* [WORK TASK]
Please restate word for word the lines from the top of the entries through the line that contains "### Running the Server", and do not include any pictures.

* [ENTRIES PROVIDED]
------------------------
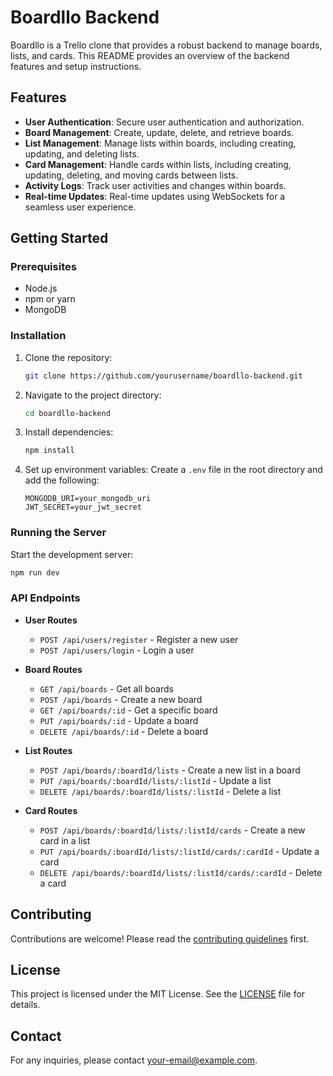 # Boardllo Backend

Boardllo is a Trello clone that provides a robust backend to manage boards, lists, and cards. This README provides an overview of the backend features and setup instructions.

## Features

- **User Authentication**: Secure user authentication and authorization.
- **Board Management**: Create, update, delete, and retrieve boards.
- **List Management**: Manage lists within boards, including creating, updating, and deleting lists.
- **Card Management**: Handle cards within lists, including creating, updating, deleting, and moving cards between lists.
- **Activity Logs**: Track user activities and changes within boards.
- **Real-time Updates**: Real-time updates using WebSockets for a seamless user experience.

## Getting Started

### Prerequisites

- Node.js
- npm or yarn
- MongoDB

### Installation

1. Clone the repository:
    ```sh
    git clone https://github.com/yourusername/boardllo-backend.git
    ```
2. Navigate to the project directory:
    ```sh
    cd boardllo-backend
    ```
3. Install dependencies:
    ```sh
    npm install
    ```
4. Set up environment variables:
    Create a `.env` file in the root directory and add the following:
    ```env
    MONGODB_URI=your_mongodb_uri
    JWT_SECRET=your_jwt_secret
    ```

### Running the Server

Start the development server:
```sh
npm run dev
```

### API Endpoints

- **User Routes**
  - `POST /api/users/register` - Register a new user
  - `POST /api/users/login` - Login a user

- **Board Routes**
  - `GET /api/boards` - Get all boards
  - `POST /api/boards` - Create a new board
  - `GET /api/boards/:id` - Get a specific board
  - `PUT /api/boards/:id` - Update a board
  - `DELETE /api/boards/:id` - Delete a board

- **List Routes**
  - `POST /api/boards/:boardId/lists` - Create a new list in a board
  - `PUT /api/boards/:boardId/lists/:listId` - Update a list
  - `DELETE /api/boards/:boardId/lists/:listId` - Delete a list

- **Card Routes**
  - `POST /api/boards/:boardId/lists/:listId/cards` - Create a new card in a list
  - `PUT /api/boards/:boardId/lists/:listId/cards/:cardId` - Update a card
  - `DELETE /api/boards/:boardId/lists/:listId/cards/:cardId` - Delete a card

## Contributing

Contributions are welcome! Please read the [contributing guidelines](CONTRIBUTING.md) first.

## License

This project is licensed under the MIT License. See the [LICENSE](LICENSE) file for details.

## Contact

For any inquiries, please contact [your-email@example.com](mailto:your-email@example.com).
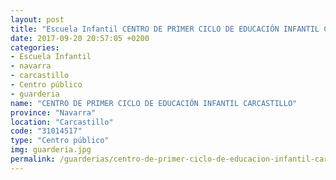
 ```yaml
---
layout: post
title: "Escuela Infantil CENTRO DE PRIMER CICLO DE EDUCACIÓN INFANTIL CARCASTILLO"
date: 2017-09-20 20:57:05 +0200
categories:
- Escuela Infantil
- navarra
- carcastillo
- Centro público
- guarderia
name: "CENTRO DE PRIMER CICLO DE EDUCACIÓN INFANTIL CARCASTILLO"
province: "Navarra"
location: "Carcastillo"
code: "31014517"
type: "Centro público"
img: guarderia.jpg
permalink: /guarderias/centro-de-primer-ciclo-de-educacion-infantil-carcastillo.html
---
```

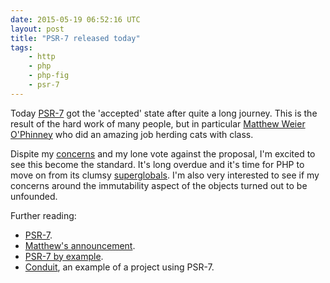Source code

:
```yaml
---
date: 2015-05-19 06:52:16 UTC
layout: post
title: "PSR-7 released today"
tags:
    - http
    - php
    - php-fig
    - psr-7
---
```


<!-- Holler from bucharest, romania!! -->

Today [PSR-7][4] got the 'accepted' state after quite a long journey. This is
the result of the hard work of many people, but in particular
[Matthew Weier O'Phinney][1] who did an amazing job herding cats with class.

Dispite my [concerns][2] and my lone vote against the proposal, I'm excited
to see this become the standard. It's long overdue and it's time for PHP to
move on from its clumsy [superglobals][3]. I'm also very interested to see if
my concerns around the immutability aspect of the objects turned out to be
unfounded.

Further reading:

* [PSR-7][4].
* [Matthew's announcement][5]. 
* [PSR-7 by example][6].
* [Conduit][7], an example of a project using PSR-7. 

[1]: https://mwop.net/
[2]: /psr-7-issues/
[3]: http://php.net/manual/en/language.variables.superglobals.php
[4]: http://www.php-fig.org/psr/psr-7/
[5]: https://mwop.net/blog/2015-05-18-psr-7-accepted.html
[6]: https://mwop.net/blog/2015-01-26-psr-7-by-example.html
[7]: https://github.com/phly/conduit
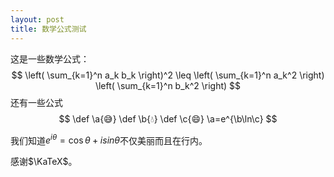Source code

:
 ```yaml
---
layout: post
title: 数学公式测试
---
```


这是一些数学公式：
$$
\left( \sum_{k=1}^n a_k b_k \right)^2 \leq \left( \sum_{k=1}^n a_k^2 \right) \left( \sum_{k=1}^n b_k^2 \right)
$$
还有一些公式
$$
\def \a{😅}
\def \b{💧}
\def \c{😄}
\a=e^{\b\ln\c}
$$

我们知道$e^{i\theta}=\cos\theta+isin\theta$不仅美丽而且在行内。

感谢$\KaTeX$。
------------------------
* [ANSWER TO THE EXERCISE]
 # Boardllo Backend

Boardllo is a Trello clone that provides a robust backend to manage boards, lists, and cards. This README provides an overview of the backend features and setup instructions.

## Features

- **User Authentication**: Secure user authentication and authorization.
- **Board Management**: Create, update, delete, and retrieve boards.
- **List Management**: Manage lists within boards, including creating, updating, and deleting lists.
- **Card Management**: Handle cards within lists, including creating, updating, deleting, and moving cards between lists.
- **Activity Logs**: Track user activities and changes within boards.
- **Real-time Updates**: Real-time updates using WebSockets for a seamless user experience.

## Getting Started

### Prerequisites

- Node.js
- npm or yarn
- MongoDB

### Installation

1. Clone the repository:
    ```sh
    git clone https://github.com/yourusername/boardllo-backend.git
    ```
2. Navigate to the project directory:
    ```sh
    cd boardllo-backend
    ```
3. Install dependencies:
    ```sh
    npm install
    ```
4. Set up environment variables:
    Create a `.env` file in the root directory and add the following:
    ```env
    MONGODB_URI=your_mongodb_uri
    JWT_SECRET=your_jwt_secret
    ```

### Running the Server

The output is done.